» The problem: Once every line below has been checked for "soit", give only the number of lines that have it.
════
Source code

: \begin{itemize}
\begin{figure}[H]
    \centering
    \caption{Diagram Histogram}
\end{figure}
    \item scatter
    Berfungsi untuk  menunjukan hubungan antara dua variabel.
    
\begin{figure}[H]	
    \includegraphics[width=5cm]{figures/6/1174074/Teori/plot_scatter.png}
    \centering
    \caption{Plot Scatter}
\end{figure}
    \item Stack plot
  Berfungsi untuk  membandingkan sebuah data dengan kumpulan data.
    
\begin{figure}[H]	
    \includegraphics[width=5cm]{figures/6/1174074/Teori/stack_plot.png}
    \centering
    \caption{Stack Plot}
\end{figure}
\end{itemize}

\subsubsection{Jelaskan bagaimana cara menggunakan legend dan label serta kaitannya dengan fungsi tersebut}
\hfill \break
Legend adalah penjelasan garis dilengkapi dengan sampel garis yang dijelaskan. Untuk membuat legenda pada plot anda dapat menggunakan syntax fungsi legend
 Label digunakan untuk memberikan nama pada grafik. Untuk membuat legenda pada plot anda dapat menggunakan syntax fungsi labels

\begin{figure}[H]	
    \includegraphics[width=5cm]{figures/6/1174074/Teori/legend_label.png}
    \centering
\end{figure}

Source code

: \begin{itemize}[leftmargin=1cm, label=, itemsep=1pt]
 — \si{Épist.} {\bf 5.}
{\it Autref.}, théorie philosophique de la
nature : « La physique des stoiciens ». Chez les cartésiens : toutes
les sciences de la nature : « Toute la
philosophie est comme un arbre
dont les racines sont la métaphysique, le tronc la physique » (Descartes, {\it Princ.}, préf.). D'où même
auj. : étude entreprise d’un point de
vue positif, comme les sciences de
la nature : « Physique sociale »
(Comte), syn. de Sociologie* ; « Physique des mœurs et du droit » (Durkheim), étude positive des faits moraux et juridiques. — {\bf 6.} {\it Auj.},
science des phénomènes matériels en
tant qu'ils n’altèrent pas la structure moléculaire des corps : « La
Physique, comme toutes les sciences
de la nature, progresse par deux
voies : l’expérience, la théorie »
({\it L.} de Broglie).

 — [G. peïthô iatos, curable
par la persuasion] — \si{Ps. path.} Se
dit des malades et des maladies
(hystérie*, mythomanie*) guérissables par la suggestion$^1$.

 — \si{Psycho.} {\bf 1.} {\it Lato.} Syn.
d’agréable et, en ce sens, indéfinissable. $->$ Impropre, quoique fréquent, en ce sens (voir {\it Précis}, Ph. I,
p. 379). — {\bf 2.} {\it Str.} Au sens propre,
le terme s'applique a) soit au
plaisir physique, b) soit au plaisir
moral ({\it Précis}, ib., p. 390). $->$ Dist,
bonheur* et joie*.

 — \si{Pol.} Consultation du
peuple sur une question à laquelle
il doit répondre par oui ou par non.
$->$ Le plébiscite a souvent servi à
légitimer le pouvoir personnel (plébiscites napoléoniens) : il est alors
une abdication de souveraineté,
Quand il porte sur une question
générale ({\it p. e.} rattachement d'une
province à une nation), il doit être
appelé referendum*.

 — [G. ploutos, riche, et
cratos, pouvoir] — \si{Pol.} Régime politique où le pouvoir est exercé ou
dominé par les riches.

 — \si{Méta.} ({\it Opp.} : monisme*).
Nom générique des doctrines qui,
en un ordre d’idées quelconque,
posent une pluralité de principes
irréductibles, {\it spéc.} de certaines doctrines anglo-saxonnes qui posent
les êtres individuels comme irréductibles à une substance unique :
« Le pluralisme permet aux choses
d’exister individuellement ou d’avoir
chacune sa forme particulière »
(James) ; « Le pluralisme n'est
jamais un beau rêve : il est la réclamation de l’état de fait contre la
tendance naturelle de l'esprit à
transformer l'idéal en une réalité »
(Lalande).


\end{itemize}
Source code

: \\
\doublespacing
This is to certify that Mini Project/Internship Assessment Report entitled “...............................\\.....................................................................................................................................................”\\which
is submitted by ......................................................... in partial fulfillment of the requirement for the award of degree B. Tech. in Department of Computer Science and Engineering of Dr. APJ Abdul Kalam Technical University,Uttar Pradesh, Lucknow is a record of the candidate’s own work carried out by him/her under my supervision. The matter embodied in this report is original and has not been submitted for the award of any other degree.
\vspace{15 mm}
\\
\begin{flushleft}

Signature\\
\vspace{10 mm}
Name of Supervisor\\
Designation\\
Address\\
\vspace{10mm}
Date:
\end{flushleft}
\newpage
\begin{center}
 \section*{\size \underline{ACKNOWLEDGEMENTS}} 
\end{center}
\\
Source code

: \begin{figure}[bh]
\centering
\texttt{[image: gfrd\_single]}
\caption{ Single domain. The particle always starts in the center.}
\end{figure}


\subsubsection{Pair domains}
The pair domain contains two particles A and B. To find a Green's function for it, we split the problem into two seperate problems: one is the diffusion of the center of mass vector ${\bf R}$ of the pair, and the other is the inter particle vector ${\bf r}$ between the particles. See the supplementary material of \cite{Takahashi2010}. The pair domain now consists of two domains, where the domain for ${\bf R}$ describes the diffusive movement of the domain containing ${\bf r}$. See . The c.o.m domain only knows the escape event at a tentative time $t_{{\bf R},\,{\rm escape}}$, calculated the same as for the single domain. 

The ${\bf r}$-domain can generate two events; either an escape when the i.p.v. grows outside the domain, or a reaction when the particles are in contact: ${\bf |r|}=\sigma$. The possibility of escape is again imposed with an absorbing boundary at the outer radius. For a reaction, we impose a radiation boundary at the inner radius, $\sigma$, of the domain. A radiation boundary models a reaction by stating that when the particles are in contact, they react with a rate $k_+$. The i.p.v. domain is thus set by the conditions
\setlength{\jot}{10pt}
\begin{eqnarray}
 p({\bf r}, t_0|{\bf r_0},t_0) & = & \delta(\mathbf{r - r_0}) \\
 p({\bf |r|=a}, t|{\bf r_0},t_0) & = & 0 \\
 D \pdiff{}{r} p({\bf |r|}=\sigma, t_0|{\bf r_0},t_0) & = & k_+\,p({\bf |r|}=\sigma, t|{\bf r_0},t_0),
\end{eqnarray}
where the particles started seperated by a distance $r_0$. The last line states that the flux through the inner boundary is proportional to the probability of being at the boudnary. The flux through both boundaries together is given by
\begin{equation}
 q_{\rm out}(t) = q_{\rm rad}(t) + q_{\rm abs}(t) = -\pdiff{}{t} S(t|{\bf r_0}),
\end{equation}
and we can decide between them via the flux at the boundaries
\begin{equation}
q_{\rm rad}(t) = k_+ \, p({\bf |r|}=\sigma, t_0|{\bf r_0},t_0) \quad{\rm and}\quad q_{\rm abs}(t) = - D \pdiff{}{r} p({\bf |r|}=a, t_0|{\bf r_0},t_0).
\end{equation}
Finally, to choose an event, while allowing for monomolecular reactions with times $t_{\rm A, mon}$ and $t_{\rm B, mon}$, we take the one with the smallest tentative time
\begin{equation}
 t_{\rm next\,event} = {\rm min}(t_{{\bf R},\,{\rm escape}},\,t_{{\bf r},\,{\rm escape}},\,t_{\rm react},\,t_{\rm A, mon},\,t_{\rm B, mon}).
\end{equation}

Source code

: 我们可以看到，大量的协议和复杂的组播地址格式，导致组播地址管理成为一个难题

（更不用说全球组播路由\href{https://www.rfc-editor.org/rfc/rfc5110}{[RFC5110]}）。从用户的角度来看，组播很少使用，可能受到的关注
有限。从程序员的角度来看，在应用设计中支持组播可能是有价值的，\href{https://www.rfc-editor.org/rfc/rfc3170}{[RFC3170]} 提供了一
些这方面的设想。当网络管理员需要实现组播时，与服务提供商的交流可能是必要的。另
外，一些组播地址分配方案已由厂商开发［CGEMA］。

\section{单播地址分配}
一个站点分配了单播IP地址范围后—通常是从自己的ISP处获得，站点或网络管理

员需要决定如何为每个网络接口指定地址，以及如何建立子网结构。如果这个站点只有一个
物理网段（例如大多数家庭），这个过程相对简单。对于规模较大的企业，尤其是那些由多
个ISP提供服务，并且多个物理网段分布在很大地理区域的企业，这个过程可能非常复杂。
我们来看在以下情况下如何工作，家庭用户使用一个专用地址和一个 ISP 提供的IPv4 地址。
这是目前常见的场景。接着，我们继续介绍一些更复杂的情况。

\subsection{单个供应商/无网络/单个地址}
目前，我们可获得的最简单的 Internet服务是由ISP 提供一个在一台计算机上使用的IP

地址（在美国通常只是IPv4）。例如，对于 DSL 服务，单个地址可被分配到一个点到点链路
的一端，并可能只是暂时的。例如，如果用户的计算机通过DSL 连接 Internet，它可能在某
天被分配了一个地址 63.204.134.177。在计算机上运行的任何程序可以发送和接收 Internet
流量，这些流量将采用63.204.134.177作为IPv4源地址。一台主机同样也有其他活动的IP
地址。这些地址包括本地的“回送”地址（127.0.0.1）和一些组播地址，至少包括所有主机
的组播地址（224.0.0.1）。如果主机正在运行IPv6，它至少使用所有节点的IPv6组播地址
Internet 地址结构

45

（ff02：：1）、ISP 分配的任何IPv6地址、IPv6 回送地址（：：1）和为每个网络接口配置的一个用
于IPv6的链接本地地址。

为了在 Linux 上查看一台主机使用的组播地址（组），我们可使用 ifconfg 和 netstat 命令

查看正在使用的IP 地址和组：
════
» Result of this exercise: 2